Clinical assessment of serious adverse events in children receiving 2009 H1N1 vaccination.

BACKGROUND: Monovalent 2009 H1N1 influenza vaccines were licensed and administered in the United States during the H1N1 influenza pandemic between 2009 and 2013. METHODS: Vaccine Adverse Event Reporting System received reports of adverse events following immunization (AEFI) after H1N1 vaccination. Selected reports were referred to the Centers for Disease Control and Prevention's Clinical Immunization Safety Assessment network for additional review. We assessed causality using modified World Health Organization criteria. RESULTS: There were 3,928 reports of AEFI in children younger than age 18 years after 2009 H1N1 vaccination received by January 31, 2010. Of these, 214 (5.4%) were classified as serious nonfatal and 109 were referred to Clinical Immunization Safety Assessment for further evaluation.
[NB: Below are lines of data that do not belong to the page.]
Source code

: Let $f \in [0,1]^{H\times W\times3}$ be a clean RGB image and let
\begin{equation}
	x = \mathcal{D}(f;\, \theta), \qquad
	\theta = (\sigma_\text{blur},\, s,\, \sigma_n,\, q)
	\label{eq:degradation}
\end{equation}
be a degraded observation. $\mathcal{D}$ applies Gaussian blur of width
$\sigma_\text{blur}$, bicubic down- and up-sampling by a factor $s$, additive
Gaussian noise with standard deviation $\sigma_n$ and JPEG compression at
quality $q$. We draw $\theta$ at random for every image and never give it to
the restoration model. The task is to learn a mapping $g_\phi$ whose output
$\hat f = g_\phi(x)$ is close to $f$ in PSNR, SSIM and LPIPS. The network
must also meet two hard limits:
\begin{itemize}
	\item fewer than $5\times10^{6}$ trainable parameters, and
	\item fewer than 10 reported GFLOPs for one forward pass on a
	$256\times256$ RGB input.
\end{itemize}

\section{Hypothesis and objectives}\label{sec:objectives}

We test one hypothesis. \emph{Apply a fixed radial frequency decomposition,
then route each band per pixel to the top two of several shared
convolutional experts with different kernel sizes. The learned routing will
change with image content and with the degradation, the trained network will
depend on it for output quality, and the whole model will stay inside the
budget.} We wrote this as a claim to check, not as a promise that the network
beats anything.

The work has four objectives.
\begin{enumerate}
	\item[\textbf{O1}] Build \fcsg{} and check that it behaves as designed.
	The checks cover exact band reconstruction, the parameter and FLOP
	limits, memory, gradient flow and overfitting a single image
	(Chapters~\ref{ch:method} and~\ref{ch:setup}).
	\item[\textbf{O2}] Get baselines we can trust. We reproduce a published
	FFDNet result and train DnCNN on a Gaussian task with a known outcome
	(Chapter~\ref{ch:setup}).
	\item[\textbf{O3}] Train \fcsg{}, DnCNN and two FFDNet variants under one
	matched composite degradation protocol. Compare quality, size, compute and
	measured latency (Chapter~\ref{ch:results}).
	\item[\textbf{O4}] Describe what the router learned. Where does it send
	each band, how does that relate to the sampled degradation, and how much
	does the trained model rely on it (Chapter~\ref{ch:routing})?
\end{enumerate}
Ninety-nine (91%) had sufficient initial information to begin investigation and are described here. The mean age was 8 years (range, 6 months-17 years) and 38% were female. Median number of days between vaccination and symptom onset was 2 (range, -11 days to +41 days). Receipt of inactivated, live attenuated, or unknown type of 2009 H1N1 vaccines was reported by 68, 26 and 5 cases, respectively. Serious AEFI were categorized as neurologic events in 47 cases, as hypersensitivity in 15 cases and as respiratory events in 10 cases. At the time of evaluation, recovery was described as complete (61), partial (16), no improvement (1), or unknown (21). Causality assessment yielded the following likelihood of association with 2009 H1N1 vaccination: 8 definitely; 8 probably; 21 possibly; 43 unlikely; 17 unrelated; and 2 unclassifiable. CONCLUSIONS: Most AEFI in children evaluated were not causally related to vaccine and resolved without sequelae. Detailed clinical assessment of individual serious AEFI can provide reassurance of vaccine safety.

Causality assessment of serious neurologic adverse events following 2009 H1N1 vaccination.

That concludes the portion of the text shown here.